Is being connected to the construction of these tunnels Masri’s primary crime?
Yes. The focus is on Hamas’ attack tunnels, which the complaint addresses in great detail. Hamas built different types of tunnels for different purposes. In the Philadelphi Corridor, the tunnels were primarily intended for smuggling commercial goods and weapons. But the tunnels that are discussed in this case aren’t smuggling tunnels; they’re attack or combat tunnels, which are designed to facilitate the launching of rockets at Israel, in other cases to ambush Israeli forces when they enter the Gaza Strip, or in still other cases as an access point to the sea. There are tunnel shafts that were identified by the IDF on the grounds of the Blue Beach Hotel that link up to the Izzadin al-Qassam Brigades of Hamas, which is their version of the Navy Seals. They had a base across the street from the hotel through which they could gain access to the Mediterranean without being visible by drone or satellite.
How connected was Masri to this entire project?
We don’t allege that he himself is a Hamas agent, operative or supporter, and we certainly don’t allege that he had foreknowledge of the October 7 attack. What we do allege is that he and his companies did business with Hamas and didn’t just cooperate but actively collaborated with them. They knew that the hotels served as protective cover for their terrorist operations because they hosted journalists, UN officials and other foreign VIPs, so from an Israeli targeting standpoint they were, if not completely off limits, then at least mostly out of bounds. Building the tunnel infrastructure under them served a similar purpose as the tunnels that were built under mosques and hospitals. It dares the IDF to take retaliatory action and face the inevitable outcry from the media that Israel is targeting civilian infrastructure. This is very much in keeping with Hamas’ longstanding playbook of using purely civilian infrastructure as a human shield against retaliation.
Of course, every aspect of that is a violation of every single international law of war. Making your properties available to support this kind of activity is also a clear violation of US criminal law, and in our view it’s a classic case of aiding and abetting a foreign terrorist organization.

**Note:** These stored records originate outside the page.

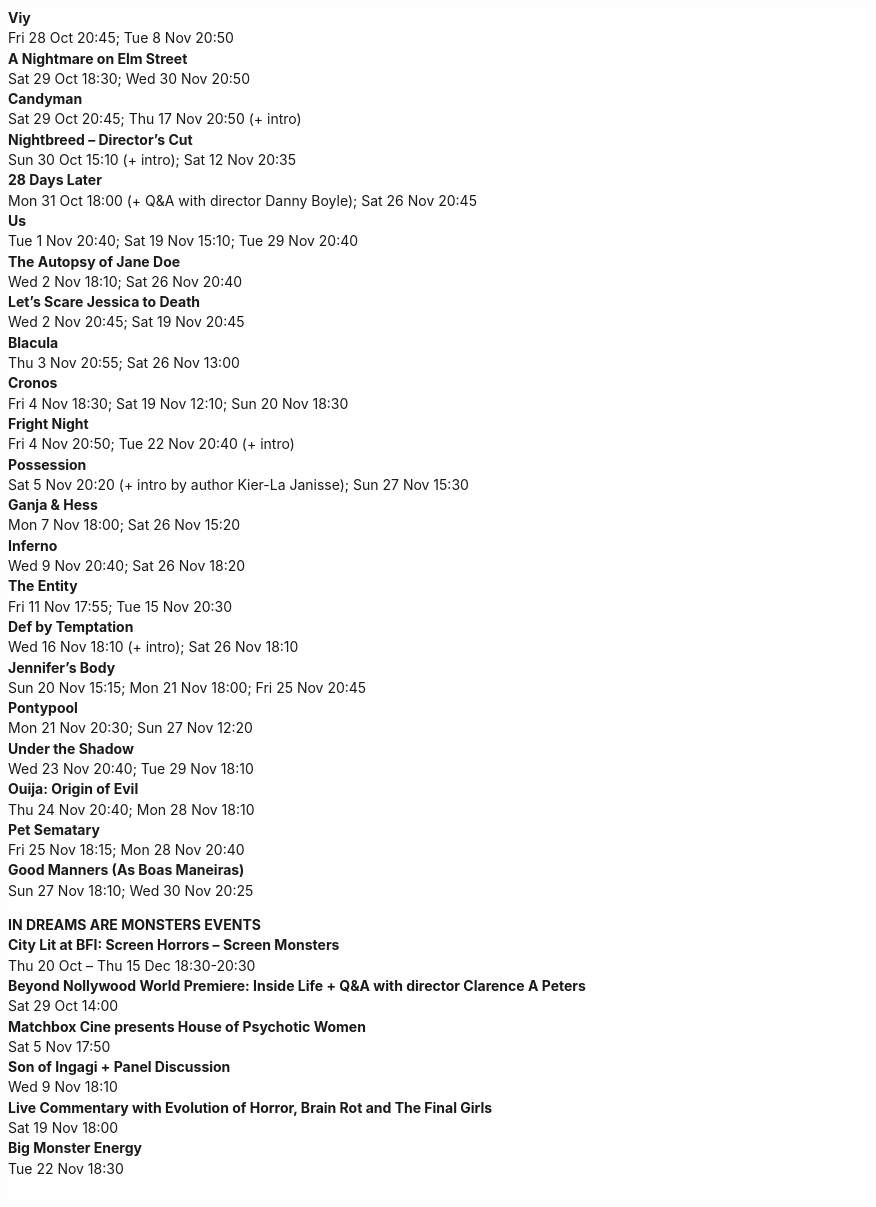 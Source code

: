 **Viy**  
Fri 28 Oct 20:45; Tue 8 Nov 20:50  
**A Nightmare on Elm Street**  
Sat 29 Oct 18:30; Wed 30 Nov 20:50  
**Candyman**  
Sat 29 Oct 20:45; Thu 17 Nov 20:50 (+ intro)  
**Nightbreed – Director’s Cut**  
Sun 30 Oct 15:10 (+ intro); Sat 12 Nov 20:35  
**28 Days Later**  
Mon 31 Oct 18:00 (+ Q&A with director Danny Boyle); Sat 26 Nov 20:45  
**Us**  
Tue 1 Nov 20:40; Sat 19 Nov 15:10; Tue 29 Nov 20:40  
**The Autopsy of Jane Doe**  
Wed 2 Nov 18:10; Sat 26 Nov 20:40  
**Let’s Scare Jessica to Death**  
Wed 2 Nov 20:45; Sat 19 Nov 20:45  
**Blacula**  
Thu 3 Nov 20:55; Sat 26 Nov 13:00  
**Cronos**  
Fri 4 Nov 18:30; Sat 19 Nov 12:10; Sun 20 Nov 18:30  
**Fright Night**  
Fri 4 Nov 20:50; Tue 22 Nov 20:40 (+ intro)  
**Possession**  
Sat 5 Nov 20:20 (+ intro by author Kier-La Janisse); Sun 27 Nov 15:30  
**Ganja & Hess**  
Mon 7 Nov 18:00; Sat 26 Nov 15:20  
**Inferno**  
Wed 9 Nov 20:40; Sat 26 Nov 18:20  
**The Entity**  
Fri 11 Nov 17:55; Tue 15 Nov 20:30  
**Def by Temptation**  
Wed 16 Nov 18:10 (+ intro); Sat 26 Nov 18:10  
**Jennifer’s Body**  
Sun 20 Nov 15:15; Mon 21 Nov 18:00; Fri 25 Nov 20:45  
**Pontypool**  
Mon 21 Nov 20:30; Sun 27 Nov 12:20  
**Under the Shadow**  
Wed 23 Nov 20:40; Tue 29 Nov 18:10  
**Ouija: Origin of Evil**  
Thu 24 Nov 20:40; Mon 28 Nov 18:10  
**Pet Sematary**  
Fri 25 Nov 18:15; Mon 28 Nov 20:40  
**Good Manners (As Boas Maneiras)**  
Sun 27 Nov 18:10; Wed 30 Nov 20:25  

**IN DREAMS ARE MONSTERS EVENTS**  
**City Lit at BFI: Screen Horrors – Screen Monsters**  
Thu 20 Oct – Thu 15 Dec 18:30-20:30  
**Beyond Nollywood World Premiere: Inside Life + Q&A with director Clarence A Peters**  
Sat 29 Oct 14:00  
**Matchbox Cine presents House of Psychotic Women**  
Sat 5 Nov 17:50  
**Son of Ingagi + Panel Discussion**  
Wed 9 Nov 18:10  
**Live Commentary with Evolution of Horror, Brain Rot and The Final Girls**  
Sat 19 Nov 18:00  
**Big Monster Energy**  
Tue 22 Nov 18:30  
<br>
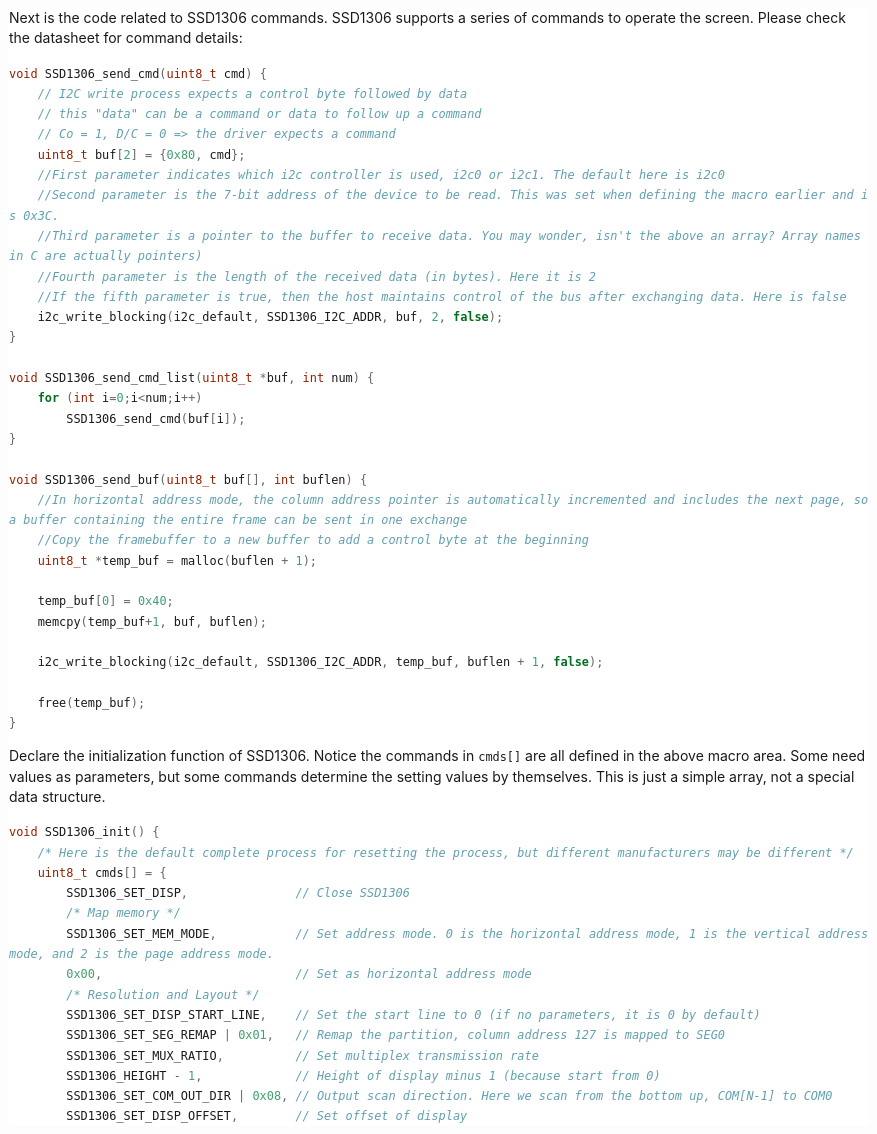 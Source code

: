 Next is the code related to SSD1306 commands. SSD1306 supports a series of commands to operate the screen. Please check the datasheet for command details:

```c
void SSD1306_send_cmd(uint8_t cmd) {
    // I2C write process expects a control byte followed by data
    // this "data" can be a command or data to follow up a command
    // Co = 1, D/C = 0 => the driver expects a command
    uint8_t buf[2] = {0x80, cmd};
    //First parameter indicates which i2c controller is used, i2c0 or i2c1. The default here is i2c0
    //Second parameter is the 7-bit address of the device to be read. This was set when defining the macro earlier and is 0x3C.
    //Third parameter is a pointer to the buffer to receive data. You may wonder, isn't the above an array? Array names in C are actually pointers)
    //Fourth parameter is the length of the received data (in bytes). Here it is 2
    //If the fifth parameter is true, then the host maintains control of the bus after exchanging data. Here is false
    i2c_write_blocking(i2c_default, SSD1306_I2C_ADDR, buf, 2, false);
}

void SSD1306_send_cmd_list(uint8_t *buf, int num) {
    for (int i=0;i<num;i++)
        SSD1306_send_cmd(buf[i]);
}

void SSD1306_send_buf(uint8_t buf[], int buflen) {
    //In horizontal address mode, the column address pointer is automatically incremented and includes the next page, so a buffer containing the entire frame can be sent in one exchange
    //Copy the framebuffer to a new buffer to add a control byte at the beginning
    uint8_t *temp_buf = malloc(buflen + 1);

    temp_buf[0] = 0x40;
    memcpy(temp_buf+1, buf, buflen);

    i2c_write_blocking(i2c_default, SSD1306_I2C_ADDR, temp_buf, buflen + 1, false);

    free(temp_buf);
}
```

Declare the initialization function of SSD1306. Notice the commands in `cmds[]` are all defined in the above macro area. Some need values as parameters, but some commands determine the setting values by themselves. This is just a simple array, not a special data structure.

```c
void SSD1306_init() {
    /* Here is the default complete process for resetting the process, but different manufacturers may be different */
    uint8_t cmds[] = {
        SSD1306_SET_DISP,               // Close SSD1306
        /* Map memory */
        SSD1306_SET_MEM_MODE,           // Set address mode. 0 is the horizontal address mode, 1 is the vertical address mode, and 2 is the page address mode.
        0x00,                           // Set as horizontal address mode
        /* Resolution and Layout */
        SSD1306_SET_DISP_START_LINE,    // Set the start line to 0 (if no parameters, it is 0 by default)
        SSD1306_SET_SEG_REMAP | 0x01,   // Remap the partition, column address 127 is mapped to SEG0
        SSD1306_SET_MUX_RATIO,          // Set multiplex transmission rate
        SSD1306_HEIGHT - 1,             // Height of display minus 1 (because start from 0)
        SSD1306_SET_COM_OUT_DIR | 0x08, // Output scan direction. Here we scan from the bottom up, COM[N-1] to COM0
        SSD1306_SET_DISP_OFFSET,        // Set offset of display
```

What is the extent of Masri’s companies’ involvement? Do you have evidence that they granted permission for the tunnels to be built, or is it just the fact that they were built under those buildings?
It’s not just granting permission, it’s working with Hamas on the excavation and maintenance of the tunnels as well as providing them with electricity to power their lighting and ventilation. This is important, because the complaint alleges that they contracted with a Qassam Brigades-affiliated company that did work both above and below ground. Providing electricity to the tunnel system was key to making it operationally functional so it would be effective in killing Israelis, and in that process, killing American citizens as well. It’s not just a passive role but an active one. The complaint cites PADICO’s own website, which features Masri at a signing ceremony in 2022 for an agreement with a Hamas deputy minister who was later killed by the IDF in 2024 and identified as the head of infrastructure for the Qassam Brigades. This is someone who is openly collaborating with Hamas to build its physical terror infrastructure.